> Excerpted data:
++++++++

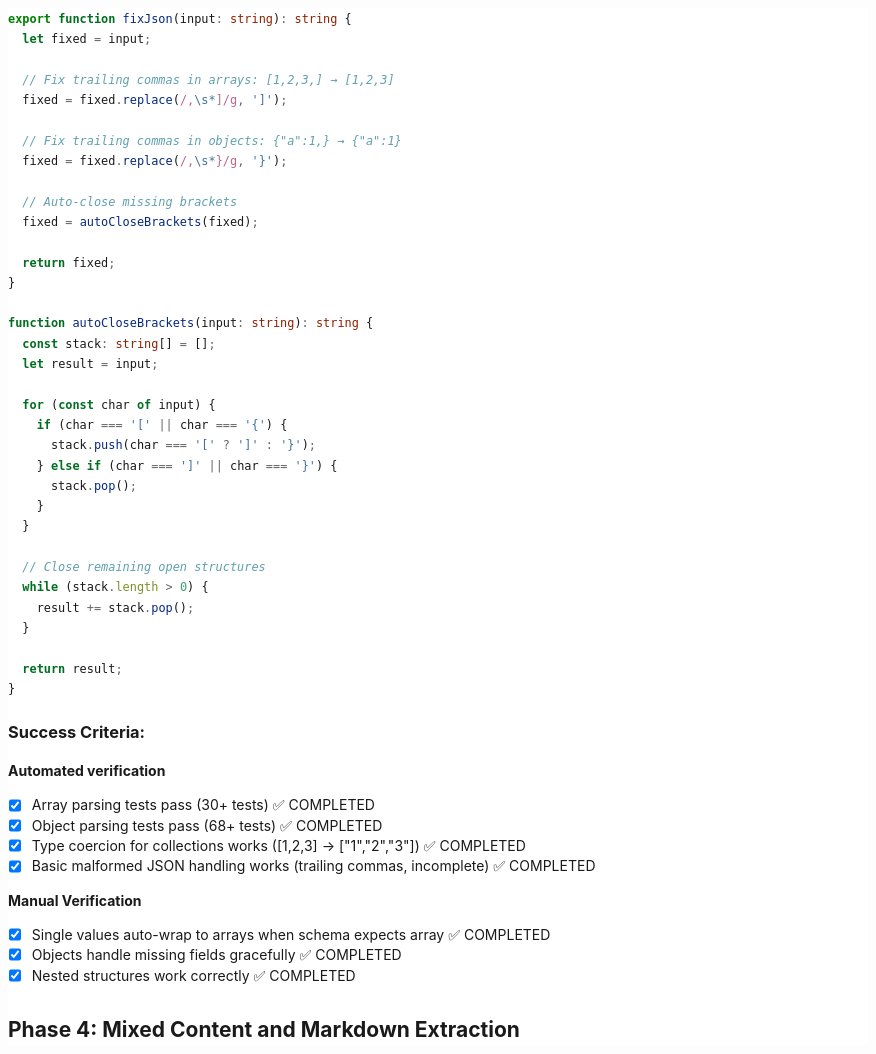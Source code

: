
 ```typescript
export function fixJson(input: string): string {
  let fixed = input;
  
  // Fix trailing commas in arrays: [1,2,3,] → [1,2,3]
  fixed = fixed.replace(/,\s*]/g, ']');
  
  // Fix trailing commas in objects: {"a":1,} → {"a":1}  
  fixed = fixed.replace(/,\s*}/g, '}');
  
  // Auto-close missing brackets
  fixed = autoCloseBrackets(fixed);
  
  return fixed;
}

function autoCloseBrackets(input: string): string {
  const stack: string[] = [];
  let result = input;
  
  for (const char of input) {
    if (char === '[' || char === '{') {
      stack.push(char === '[' ? ']' : '}');
    } else if (char === ']' || char === '}') {
      stack.pop();
    }
  }
  
  // Close remaining open structures
  while (stack.length > 0) {
    result += stack.pop();
  }
  
  return result;
}
```

### Success Criteria:

**Automated verification**
- [x] Array parsing tests pass (30+ tests) ✅ COMPLETED
- [x] Object parsing tests pass (68+ tests) ✅ COMPLETED  
- [x] Type coercion for collections works ([1,2,3] → ["1","2","3"]) ✅ COMPLETED
- [x] Basic malformed JSON handling works (trailing commas, incomplete) ✅ COMPLETED

**Manual Verification**
- [x] Single values auto-wrap to arrays when schema expects array ✅ COMPLETED
- [x] Objects handle missing fields gracefully ✅ COMPLETED
- [x] Nested structures work correctly ✅ COMPLETED

## Phase 4: Mixed Content and Markdown Extraction
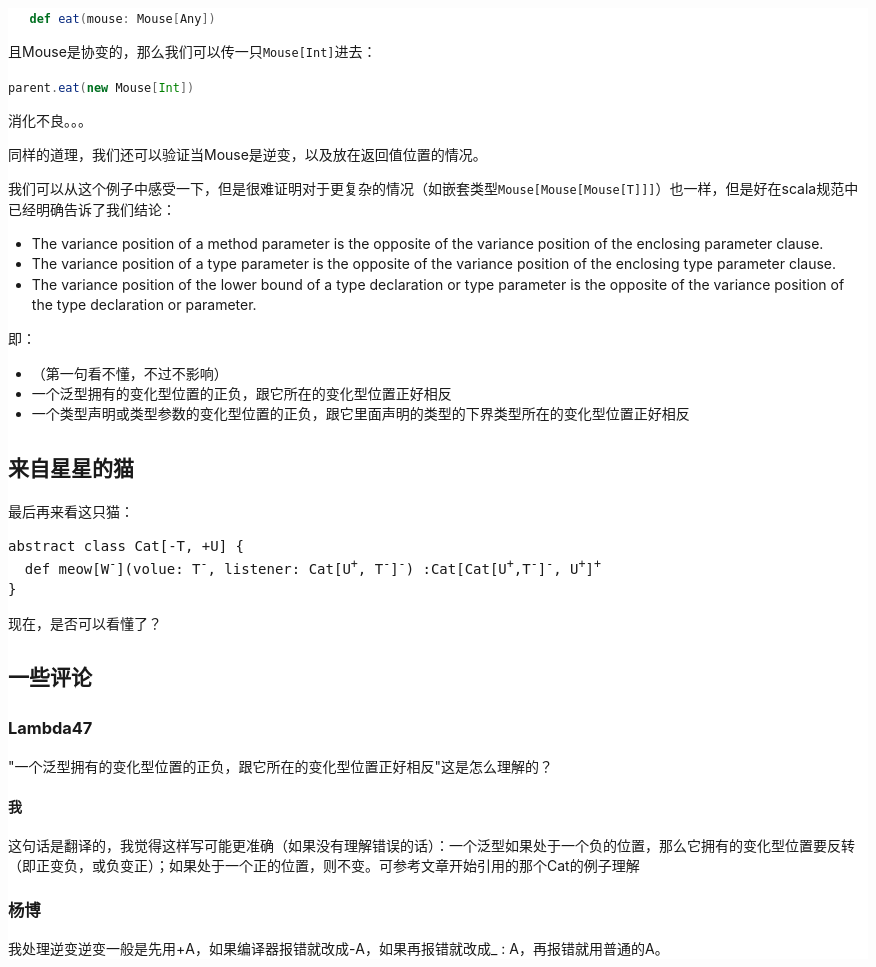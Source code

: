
 ```scala
   def eat(mouse: Mouse[Any])    
```

且Mouse是协变的，那么我们可以传一只`Mouse[Int]`进去：

```scala
parent.eat(new Mouse[Int])
```

消化不良。。。

同样的道理，我们还可以验证当Mouse是逆变，以及放在返回值位置的情况。

我们可以从这个例子中感受一下，但是很难证明对于更复杂的情况（如嵌套类型`Mouse[Mouse[Mouse[T]]]`）也一样，但是好在scala规范中已经明确告诉了我们结论：

*   The variance position of a method parameter is the opposite of the variance position of the enclosing parameter clause.
*   The variance position of a type parameter is the opposite of the variance position of the enclosing type parameter clause.
*   The variance position of the lower bound of a type declaration or type parameter is the opposite of the variance position of the type declaration or parameter.

即：

*   （第一句看不懂，不过不影响）
*   一个泛型拥有的变化型位置的正负，跟它所在的变化型位置正好相反
*   一个类型声明或类型参数的变化型位置的正负，跟它里面声明的类型的下界类型所在的变化型位置正好相反

## 来自星星的猫

最后再来看这只猫：

<pre>
abstract class Cat[-T, +U] {
  def meow[W<sup>-</sup>](volue: T<sup>-</sup>, listener: Cat[U<sup>+</sup>, T<sup>-</sup>]<sup>-</sup>) :Cat[Cat[U<sup>+</sup>,T<sup>-</sup>]<sup>-</sup>, U<sup>+</sup>]<sup>+</sup>
}
</pre>

现在，是否可以看懂了？

## 一些评论

### Lambda47

"一个泛型拥有的变化型位置的正负，跟它所在的变化型位置正好相反"这是怎么理解的？

#### 我

这句话是翻译的，我觉得这样写可能更准确（如果没有理解错误的话）：一个泛型如果处于一个负的位置，那么它拥有的变化型位置要反转（即正变负，或负变正）；如果处于一个正的位置，则不变。可参考文章开始引用的那个Cat的例子理解

### 杨博

我处理逆变逆变一般是先用+A，如果编译器报错就改成-A，如果再报错就改成_ : A，再报错就用普通的A。
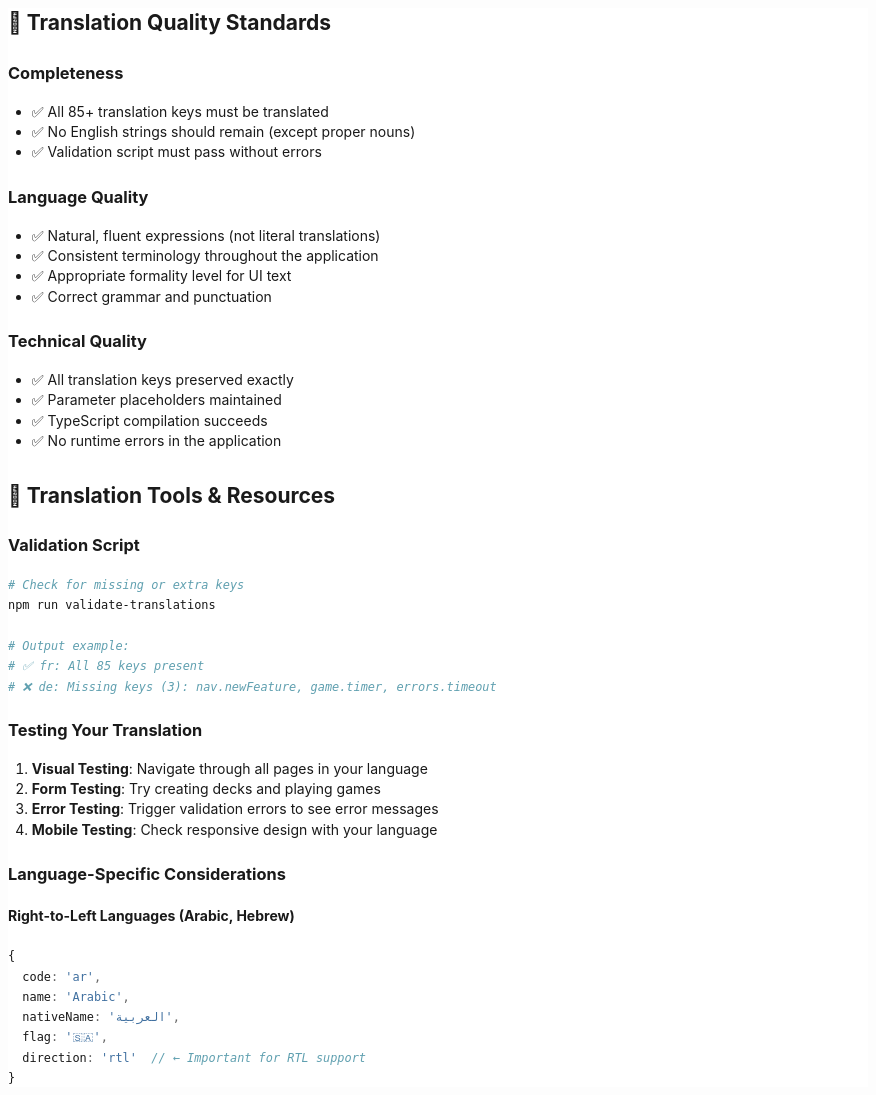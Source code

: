 ## 🎯 Translation Quality Standards

### Completeness
- ✅ All 85+ translation keys must be translated
- ✅ No English strings should remain (except proper nouns)
- ✅ Validation script must pass without errors

### Language Quality
- ✅ Natural, fluent expressions (not literal translations)
- ✅ Consistent terminology throughout the application
- ✅ Appropriate formality level for UI text
- ✅ Correct grammar and punctuation

### Technical Quality
- ✅ All translation keys preserved exactly
- ✅ Parameter placeholders maintained
- ✅ TypeScript compilation succeeds
- ✅ No runtime errors in the application

## 🔧 Translation Tools & Resources

### Validation Script
```bash
# Check for missing or extra keys
npm run validate-translations

# Output example:
# ✅ fr: All 85 keys present
# ❌ de: Missing keys (3): nav.newFeature, game.timer, errors.timeout
```

### Testing Your Translation
1. **Visual Testing**: Navigate through all pages in your language
2. **Form Testing**: Try creating decks and playing games
3. **Error Testing**: Trigger validation errors to see error messages
4. **Mobile Testing**: Check responsive design with your language

### Language-Specific Considerations

#### Right-to-Left Languages (Arabic, Hebrew)
```typescript
{ 
  code: 'ar', 
  name: 'Arabic', 
  nativeName: 'العربية', 
  flag: '🇸🇦', 
  direction: 'rtl'  // ← Important for RTL support
}
```

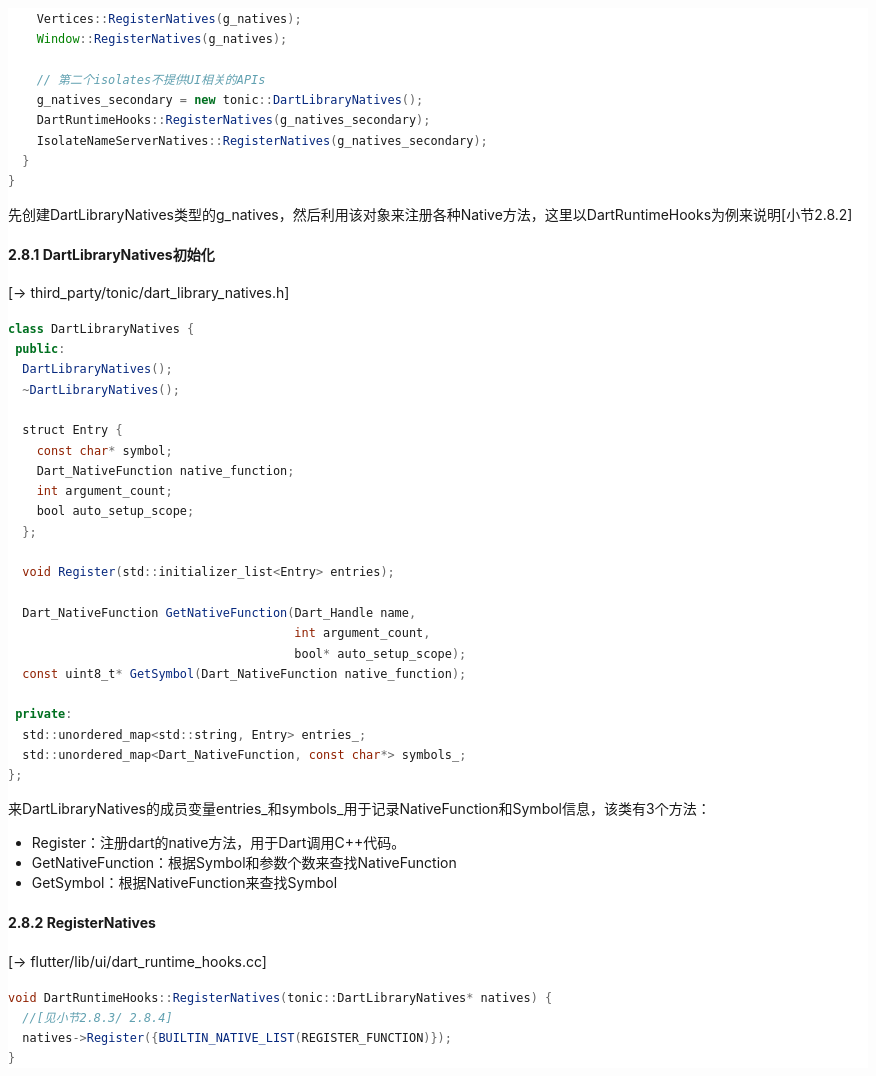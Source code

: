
 ```Java
    Vertices::RegisterNatives(g_natives);
    Window::RegisterNatives(g_natives);

    // 第二个isolates不提供UI相关的APIs
    g_natives_secondary = new tonic::DartLibraryNatives();
    DartRuntimeHooks::RegisterNatives(g_natives_secondary);
    IsolateNameServerNatives::RegisterNatives(g_natives_secondary);
  }
}
```

先创建DartLibraryNatives类型的g_natives，然后利用该对象来注册各种Native方法，这里以DartRuntimeHooks为例来说明[小节2.8.2]

#### 2.8.1 DartLibraryNatives初始化
[-> third_party/tonic/dart_library_natives.h]

```Java
class DartLibraryNatives {
 public:
  DartLibraryNatives();
  ~DartLibraryNatives();

  struct Entry {
    const char* symbol;
    Dart_NativeFunction native_function;
    int argument_count;
    bool auto_setup_scope;
  };

  void Register(std::initializer_list<Entry> entries);

  Dart_NativeFunction GetNativeFunction(Dart_Handle name,
                                        int argument_count,
                                        bool* auto_setup_scope);
  const uint8_t* GetSymbol(Dart_NativeFunction native_function);

 private:
  std::unordered_map<std::string, Entry> entries_;
  std::unordered_map<Dart_NativeFunction, const char*> symbols_;
};
```

来DartLibraryNatives的成员变量entries_和symbols_用于记录NativeFunction和Symbol信息，该类有3个方法：

- Register：注册dart的native方法，用于Dart调用C++代码。
- GetNativeFunction：根据Symbol和参数个数来查找NativeFunction
- GetSymbol：根据NativeFunction来查找Symbol

#### 2.8.2 RegisterNatives
[-> flutter/lib/ui/dart_runtime_hooks.cc]

```Java
void DartRuntimeHooks::RegisterNatives(tonic::DartLibraryNatives* natives) {
  //[见小节2.8.3/ 2.8.4]
  natives->Register({BUILTIN_NATIVE_LIST(REGISTER_FUNCTION)});
}
```
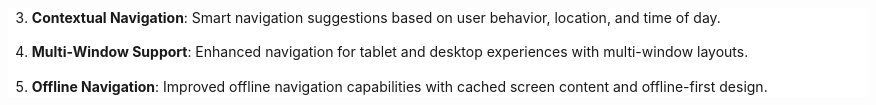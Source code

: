 3. **Contextual Navigation**: Smart navigation suggestions based on user behavior, location, and time of day.

4. **Multi-Window Support**: Enhanced navigation for tablet and desktop experiences with multi-window layouts.

5. **Offline Navigation**: Improved offline navigation capabilities with cached screen content and offline-first design.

++++++++

> Assignment:
When a line in the material above holds the word "structures", copy that line.

> Exercise response:
  // Close remaining open structures
- [x] Nested structures work correctly ✅ COMPLETED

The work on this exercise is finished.